David W. Kahn, of New York City, for appellee.

Before MANTON, SWAN, and AUGUSTUS N. HAND, Circuit Judges.

AUGUSTUS N. HAND, Circuit Judge (after stating the facts as above).

Auffmordt & Co. contend (a) that they were at all times in possession of the merchandise upon which Merz had agreed to give a lien; (b) that, even if the possession was in Merz, such possession was in the latter as agent for Auffmordt; (c) that the trustee in bankruptcy is not entitled to challenge the validity of the lien; (d) that Auffmordt in any event had obtained an equitable lien.

The real difficulty with the claim that Auffmordt had possession is that they had no power to exclude Merz. They did not hold the lease of the premises where the goods were stored, and they had no key to the premises. The signs on the floors where the merchandise was placed were those of Merz. No one going there to purchase goods would have had reasonable notice that Auffmordt had any interest in the premises. In Ommen v. Talcott, 188 F. 401, 404, we held that there was not ostensible possession sufficient to support a lien, even though the lease was assigned to the factor and the sales were made in his name. We characterized that transaction as "one of the innumerable schemes by which merchants have attempted to create liens on their goods, which shall be unknown to their creditors and shall not affect their credit, but which shall be enforceable if bankruptcy occurs. They are all based on the idea of giving notice enough to satisfy the law and not enough to inform the creditors."

In the later case of Boise v. Talcott, 264 F. 61, 63, we sustained the claim of the factor. But there the lease was assigned to the latter and the rent paid by him, a notice was placed in the office that "no goods are to be shipped from these premises by any one except the representative of James Talcott," written notice that Talcott was acting as banker was given to the customers, and management and conduct of the business was cared for by his representative, who was constantly at the place of businesss.

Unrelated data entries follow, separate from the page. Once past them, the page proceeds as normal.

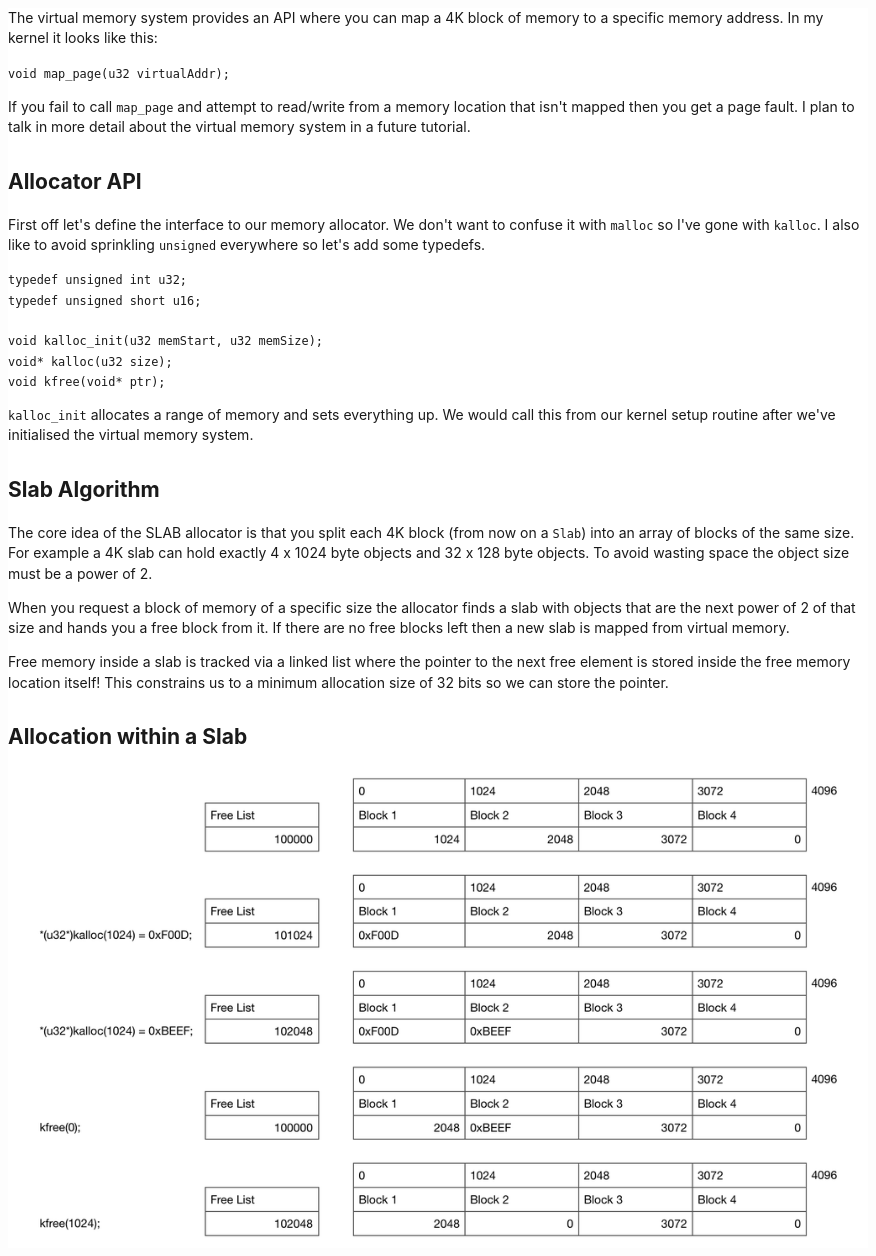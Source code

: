 The virtual memory system provides an API where you can map a 4K block of memory to a specific memory address. In my kernel it looks like this:

	void map_page(u32 virtualAddr);

If you fail to call `map_page` and attempt to read/write from a memory location that isn't mapped then you get a page fault. I plan to talk in more detail about the virtual memory system in a future tutorial.

Allocator API
-------------

First off let's define the interface to our memory allocator. We don't want to confuse it with `malloc` so I've gone with `kalloc`. I also like to avoid sprinkling `unsigned` everywhere so let's add some typedefs.

	typedef unsigned int u32;
	typedef unsigned short u16;

	void kalloc_init(u32 memStart, u32 memSize);
	void* kalloc(u32 size);
	void kfree(void* ptr);

`kalloc_init` allocates a range of memory and sets everything up. We would call this from our kernel setup routine after we've initialised the virtual memory system.

Slab Algorithm
--------------

The core idea of the SLAB allocator is that you split each 4K block (from now on a `Slab`) into an array of blocks of the same size. For example a 4K slab can hold exactly 4 x 1024 byte objects and 32 x 128 byte objects. To avoid wasting space the object size must be a power of 2.

When you request a block of memory of a specific size the allocator finds a slab with objects that are the next power of 2 of that size and hands you a free block from it. If there are no free blocks left then a new slab is mapped from virtual memory.

Free memory inside a slab is tracked via a linked list where the pointer to the next free element is stored inside the free memory location itself! This constrains us to a minimum allocation size of 32 bits so we can store the pointer.

Allocation within a Slab
------------------------

![Allocation within a Slab](/2018/02/24/the-slab-allocator/slab_steps.png)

At the entrance to the left was a large sign reading, "James Talcott Factor for Daly & Schaefer," and in the office nearest the entrance was a table, where Talcott's representative sat, with a sign on it reading "James Talcott." There was also evidence that the representative had a key, and opened and closed the premises. Moreover, the agreement between the parties provided that Daly & Schaefer should consign to Talcott all goods then owned and thereafter purchased by them, and that Talcott should have exclusive supervision and control of all such goods, which should be in the exclusive possession of said Talcott as factor and that all sales should be made by him.

In the case of In re Spanish-American Cork Products Co. (C. C. A.) 2 F.(2d) 203, 204, a bankrupt, who was a manufacturer of cork products, undertook to pledge certain of its materials in stock to a bank as security for loans. The property was placed in rooms in the bankrupt's plant nominally leased to an employee of the bankrupt, who, and a watchman, alone had keys to the rooms. Under instructions from the bank, the employee placarded the doors with signs: "Keep Out. Property of A. E. Nichol, Agent." Judge Woods, who wrote the opinion for the Circuit Court of Appeals of the Fourth Circuit, said:

"The necessary indication of possession varies, of course, according to the nature and bulk and situation of the property. The rule is the pledgee must either have actual exclusive possession of the property, or if it remains on the pledgor's premises he must so separate and mark it as to give notice of his possession to the public, who might deal with the pledgor on the faith of it. In this case the cork was in the building occupied by the bankrupt, engaged in the cork business. Those who dealt with it had a right to assume in the absence of notice that the stock of cork carried in the building for use in the business was the property of the company which was using it. There was nothing on the outside to put anybody on inquiry. The public dealing with the cork company or interested in it could not be required to search for notice of some other ownership of the stock of cork by making an obtrusive and prying inspection of the inside of the cork company's premises to find and inquire the meaning of the signs of agency of one of the bankrupt's employees. There is no binding nor well-considered case that goes to that length. It is the duty of the pledgee to make such segregation and marks as...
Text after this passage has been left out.